- Task requirements:
With the line containing "Implementation was started" as the start and the line containing "Town Menu, etc.)" as the end, transcribe that span of the entries below exactly, including both.

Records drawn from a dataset
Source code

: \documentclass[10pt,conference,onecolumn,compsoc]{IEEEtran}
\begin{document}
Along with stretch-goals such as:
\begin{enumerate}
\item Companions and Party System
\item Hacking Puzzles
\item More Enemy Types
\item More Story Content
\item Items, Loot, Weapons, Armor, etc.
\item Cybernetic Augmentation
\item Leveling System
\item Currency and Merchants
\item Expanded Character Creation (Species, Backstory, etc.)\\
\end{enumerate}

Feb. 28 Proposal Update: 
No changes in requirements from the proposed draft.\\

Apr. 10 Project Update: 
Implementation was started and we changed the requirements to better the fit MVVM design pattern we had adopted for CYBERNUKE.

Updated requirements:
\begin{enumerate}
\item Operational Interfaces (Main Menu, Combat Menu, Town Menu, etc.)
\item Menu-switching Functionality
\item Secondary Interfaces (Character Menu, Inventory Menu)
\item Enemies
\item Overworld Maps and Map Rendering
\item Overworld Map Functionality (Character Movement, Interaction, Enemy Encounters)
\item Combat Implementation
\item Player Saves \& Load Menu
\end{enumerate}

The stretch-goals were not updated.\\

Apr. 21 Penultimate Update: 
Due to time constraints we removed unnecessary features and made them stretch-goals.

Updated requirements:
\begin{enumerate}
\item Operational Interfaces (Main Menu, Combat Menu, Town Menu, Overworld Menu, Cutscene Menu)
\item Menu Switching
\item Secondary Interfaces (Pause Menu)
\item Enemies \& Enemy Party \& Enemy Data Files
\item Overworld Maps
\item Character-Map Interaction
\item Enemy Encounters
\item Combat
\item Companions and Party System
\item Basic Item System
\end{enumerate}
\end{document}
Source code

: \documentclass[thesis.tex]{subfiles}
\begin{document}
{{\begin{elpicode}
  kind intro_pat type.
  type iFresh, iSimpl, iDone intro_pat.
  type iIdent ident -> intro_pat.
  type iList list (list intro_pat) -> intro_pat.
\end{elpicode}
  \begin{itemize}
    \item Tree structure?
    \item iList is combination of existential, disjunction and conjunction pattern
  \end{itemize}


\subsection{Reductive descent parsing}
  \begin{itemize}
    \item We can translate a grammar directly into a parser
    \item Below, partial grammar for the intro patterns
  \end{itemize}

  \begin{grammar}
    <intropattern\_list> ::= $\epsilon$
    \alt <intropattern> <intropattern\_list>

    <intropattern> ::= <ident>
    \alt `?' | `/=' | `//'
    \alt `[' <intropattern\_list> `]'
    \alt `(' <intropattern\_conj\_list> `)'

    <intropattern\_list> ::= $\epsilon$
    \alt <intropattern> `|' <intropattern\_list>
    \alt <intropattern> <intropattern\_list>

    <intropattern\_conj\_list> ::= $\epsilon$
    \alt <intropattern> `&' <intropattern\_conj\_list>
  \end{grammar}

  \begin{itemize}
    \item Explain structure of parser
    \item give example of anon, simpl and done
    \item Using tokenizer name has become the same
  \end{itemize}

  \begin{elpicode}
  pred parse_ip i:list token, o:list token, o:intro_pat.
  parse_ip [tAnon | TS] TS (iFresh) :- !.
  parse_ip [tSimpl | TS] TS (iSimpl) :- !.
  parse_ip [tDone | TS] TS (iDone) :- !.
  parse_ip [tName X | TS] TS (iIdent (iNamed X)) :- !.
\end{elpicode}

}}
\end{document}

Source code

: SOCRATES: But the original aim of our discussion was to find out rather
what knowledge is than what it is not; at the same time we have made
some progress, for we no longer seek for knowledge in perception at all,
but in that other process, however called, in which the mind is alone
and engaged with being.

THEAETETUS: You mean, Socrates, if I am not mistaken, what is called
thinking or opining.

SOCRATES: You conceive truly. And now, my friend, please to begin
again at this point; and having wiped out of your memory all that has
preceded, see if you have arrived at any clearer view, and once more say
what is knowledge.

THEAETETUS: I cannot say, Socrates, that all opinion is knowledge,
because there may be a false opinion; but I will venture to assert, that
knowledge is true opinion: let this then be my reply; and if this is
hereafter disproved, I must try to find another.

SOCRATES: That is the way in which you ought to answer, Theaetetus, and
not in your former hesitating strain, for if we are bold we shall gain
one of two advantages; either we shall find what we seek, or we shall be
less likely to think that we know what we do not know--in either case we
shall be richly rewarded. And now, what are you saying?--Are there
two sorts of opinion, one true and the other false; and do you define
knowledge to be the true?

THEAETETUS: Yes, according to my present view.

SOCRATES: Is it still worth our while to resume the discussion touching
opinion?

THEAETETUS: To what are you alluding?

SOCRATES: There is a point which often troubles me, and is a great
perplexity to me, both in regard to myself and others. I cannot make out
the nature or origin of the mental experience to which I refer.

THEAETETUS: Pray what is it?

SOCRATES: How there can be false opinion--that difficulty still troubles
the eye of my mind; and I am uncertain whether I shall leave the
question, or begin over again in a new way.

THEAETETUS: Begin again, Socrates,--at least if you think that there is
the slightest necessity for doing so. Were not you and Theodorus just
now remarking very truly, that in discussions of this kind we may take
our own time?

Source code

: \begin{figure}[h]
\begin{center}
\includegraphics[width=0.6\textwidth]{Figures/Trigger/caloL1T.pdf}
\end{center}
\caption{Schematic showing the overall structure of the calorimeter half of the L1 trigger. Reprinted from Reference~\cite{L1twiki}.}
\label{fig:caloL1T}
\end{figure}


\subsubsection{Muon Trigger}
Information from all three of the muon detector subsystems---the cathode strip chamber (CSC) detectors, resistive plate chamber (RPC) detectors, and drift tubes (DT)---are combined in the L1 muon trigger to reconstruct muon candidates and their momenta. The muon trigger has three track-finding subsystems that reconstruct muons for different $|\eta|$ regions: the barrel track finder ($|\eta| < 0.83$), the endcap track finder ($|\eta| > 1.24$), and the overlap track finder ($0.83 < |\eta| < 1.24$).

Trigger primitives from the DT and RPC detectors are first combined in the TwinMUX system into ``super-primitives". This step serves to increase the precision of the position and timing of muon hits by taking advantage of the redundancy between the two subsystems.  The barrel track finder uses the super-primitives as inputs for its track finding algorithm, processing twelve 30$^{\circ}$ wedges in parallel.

* * *

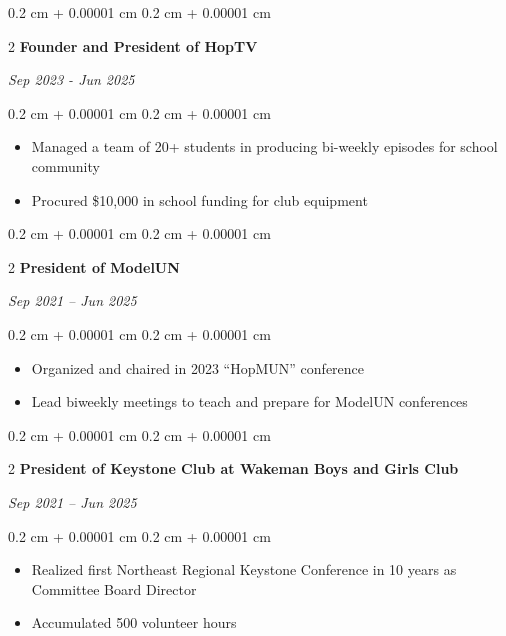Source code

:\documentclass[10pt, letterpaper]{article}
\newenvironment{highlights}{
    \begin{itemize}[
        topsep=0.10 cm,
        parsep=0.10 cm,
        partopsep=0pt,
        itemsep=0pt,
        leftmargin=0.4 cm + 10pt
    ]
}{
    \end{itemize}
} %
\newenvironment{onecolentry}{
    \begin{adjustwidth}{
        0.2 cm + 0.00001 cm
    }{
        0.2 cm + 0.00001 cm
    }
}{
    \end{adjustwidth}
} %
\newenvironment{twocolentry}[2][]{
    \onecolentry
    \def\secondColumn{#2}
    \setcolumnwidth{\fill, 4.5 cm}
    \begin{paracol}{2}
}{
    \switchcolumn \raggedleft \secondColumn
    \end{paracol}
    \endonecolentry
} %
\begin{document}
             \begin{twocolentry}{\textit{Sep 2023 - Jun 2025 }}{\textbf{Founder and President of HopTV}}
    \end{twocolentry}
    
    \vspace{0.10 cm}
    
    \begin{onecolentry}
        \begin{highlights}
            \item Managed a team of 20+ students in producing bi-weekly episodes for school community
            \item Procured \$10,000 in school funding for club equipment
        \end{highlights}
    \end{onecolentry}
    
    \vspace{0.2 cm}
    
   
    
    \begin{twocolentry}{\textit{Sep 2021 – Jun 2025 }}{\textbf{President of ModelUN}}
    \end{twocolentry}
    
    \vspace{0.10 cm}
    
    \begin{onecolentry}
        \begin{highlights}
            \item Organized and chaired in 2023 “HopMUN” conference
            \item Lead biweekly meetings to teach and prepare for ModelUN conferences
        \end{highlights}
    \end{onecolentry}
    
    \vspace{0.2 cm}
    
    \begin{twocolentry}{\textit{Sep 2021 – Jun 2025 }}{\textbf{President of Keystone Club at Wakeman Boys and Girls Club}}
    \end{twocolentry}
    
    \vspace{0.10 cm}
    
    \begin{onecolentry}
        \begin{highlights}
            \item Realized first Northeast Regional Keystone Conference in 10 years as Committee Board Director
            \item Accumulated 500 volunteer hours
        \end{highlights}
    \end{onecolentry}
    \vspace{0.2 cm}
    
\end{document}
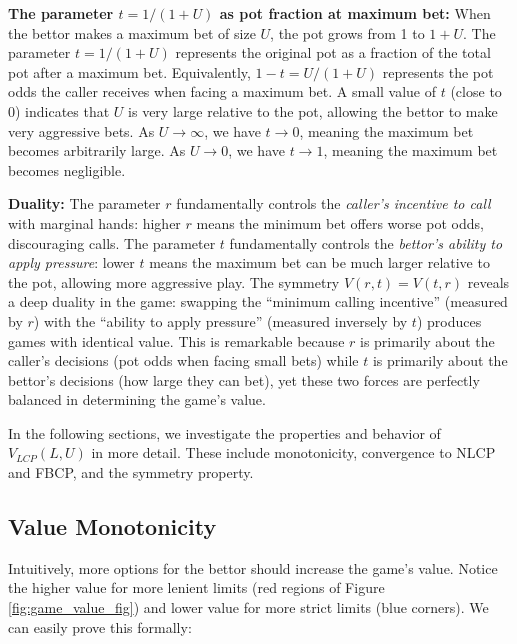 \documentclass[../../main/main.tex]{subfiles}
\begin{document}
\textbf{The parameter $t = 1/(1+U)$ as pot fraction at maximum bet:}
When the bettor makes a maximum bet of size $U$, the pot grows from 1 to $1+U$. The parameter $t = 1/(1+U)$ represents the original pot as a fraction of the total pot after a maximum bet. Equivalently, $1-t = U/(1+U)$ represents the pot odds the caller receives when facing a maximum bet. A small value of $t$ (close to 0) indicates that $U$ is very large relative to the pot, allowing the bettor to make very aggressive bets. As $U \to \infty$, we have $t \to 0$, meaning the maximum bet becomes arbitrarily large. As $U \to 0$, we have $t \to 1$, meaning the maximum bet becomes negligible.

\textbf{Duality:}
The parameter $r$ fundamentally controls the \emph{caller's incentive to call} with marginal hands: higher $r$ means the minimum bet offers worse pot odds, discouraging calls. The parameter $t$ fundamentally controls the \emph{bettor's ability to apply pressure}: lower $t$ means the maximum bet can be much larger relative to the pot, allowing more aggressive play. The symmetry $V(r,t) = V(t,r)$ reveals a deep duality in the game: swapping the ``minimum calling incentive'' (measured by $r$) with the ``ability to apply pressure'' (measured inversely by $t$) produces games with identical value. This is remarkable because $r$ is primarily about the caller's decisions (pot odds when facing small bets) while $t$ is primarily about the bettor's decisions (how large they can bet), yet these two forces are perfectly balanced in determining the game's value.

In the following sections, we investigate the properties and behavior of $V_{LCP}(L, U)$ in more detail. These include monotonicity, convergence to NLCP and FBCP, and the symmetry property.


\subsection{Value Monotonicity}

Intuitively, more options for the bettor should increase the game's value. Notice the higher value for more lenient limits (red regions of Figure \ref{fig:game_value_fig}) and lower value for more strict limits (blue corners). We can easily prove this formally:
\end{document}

* * *

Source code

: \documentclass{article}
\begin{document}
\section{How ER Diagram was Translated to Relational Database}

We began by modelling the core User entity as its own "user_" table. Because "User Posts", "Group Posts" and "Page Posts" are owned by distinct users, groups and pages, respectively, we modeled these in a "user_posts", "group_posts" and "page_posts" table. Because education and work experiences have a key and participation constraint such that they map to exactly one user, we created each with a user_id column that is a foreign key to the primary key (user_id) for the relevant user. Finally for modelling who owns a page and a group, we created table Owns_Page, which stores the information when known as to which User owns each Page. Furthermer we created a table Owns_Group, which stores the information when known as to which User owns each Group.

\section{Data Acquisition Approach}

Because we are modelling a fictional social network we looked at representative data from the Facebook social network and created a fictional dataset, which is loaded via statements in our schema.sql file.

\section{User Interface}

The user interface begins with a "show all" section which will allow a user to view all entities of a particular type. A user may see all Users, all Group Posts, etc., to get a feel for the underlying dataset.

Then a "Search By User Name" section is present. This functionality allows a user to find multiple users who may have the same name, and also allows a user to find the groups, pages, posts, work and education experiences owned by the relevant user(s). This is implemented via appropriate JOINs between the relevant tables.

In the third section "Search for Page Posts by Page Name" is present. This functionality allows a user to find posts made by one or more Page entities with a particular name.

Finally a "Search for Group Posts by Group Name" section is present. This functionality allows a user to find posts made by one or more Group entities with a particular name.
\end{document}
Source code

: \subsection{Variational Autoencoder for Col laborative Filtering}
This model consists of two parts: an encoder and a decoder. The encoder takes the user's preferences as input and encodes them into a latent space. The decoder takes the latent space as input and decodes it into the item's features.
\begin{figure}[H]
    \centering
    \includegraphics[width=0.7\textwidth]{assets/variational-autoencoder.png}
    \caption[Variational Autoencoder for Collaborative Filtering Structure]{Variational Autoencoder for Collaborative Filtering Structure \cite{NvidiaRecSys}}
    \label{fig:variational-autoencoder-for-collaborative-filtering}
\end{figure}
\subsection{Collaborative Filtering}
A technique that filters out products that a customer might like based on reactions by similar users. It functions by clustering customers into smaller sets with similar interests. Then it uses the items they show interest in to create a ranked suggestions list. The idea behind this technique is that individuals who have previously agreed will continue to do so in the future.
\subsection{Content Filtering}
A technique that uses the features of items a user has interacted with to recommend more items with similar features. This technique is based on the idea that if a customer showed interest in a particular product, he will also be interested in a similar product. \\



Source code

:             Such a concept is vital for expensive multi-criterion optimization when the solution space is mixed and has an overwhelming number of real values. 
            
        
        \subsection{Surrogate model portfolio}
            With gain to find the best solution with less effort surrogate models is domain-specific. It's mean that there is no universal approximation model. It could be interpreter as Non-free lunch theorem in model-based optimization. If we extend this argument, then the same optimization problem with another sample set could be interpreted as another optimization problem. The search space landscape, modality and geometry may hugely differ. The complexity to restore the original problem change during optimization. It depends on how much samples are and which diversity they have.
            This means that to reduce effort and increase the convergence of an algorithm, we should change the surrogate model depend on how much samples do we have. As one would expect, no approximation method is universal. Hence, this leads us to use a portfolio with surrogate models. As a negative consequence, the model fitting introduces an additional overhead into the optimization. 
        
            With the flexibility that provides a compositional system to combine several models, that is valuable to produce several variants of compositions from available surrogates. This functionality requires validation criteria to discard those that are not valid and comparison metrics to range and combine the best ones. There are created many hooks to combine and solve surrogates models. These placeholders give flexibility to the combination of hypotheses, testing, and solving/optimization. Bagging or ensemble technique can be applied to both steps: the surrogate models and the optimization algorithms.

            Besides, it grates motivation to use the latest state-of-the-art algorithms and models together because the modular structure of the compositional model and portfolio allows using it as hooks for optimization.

- Task output:
Implementation was started and we changed the requirements to better the fit MVVM design pattern we had adopted for CYBERNUKE.

Updated requirements:
\begin{enumerate}
\item Operational Interfaces (Main Menu, Combat Menu, Town Menu, etc.)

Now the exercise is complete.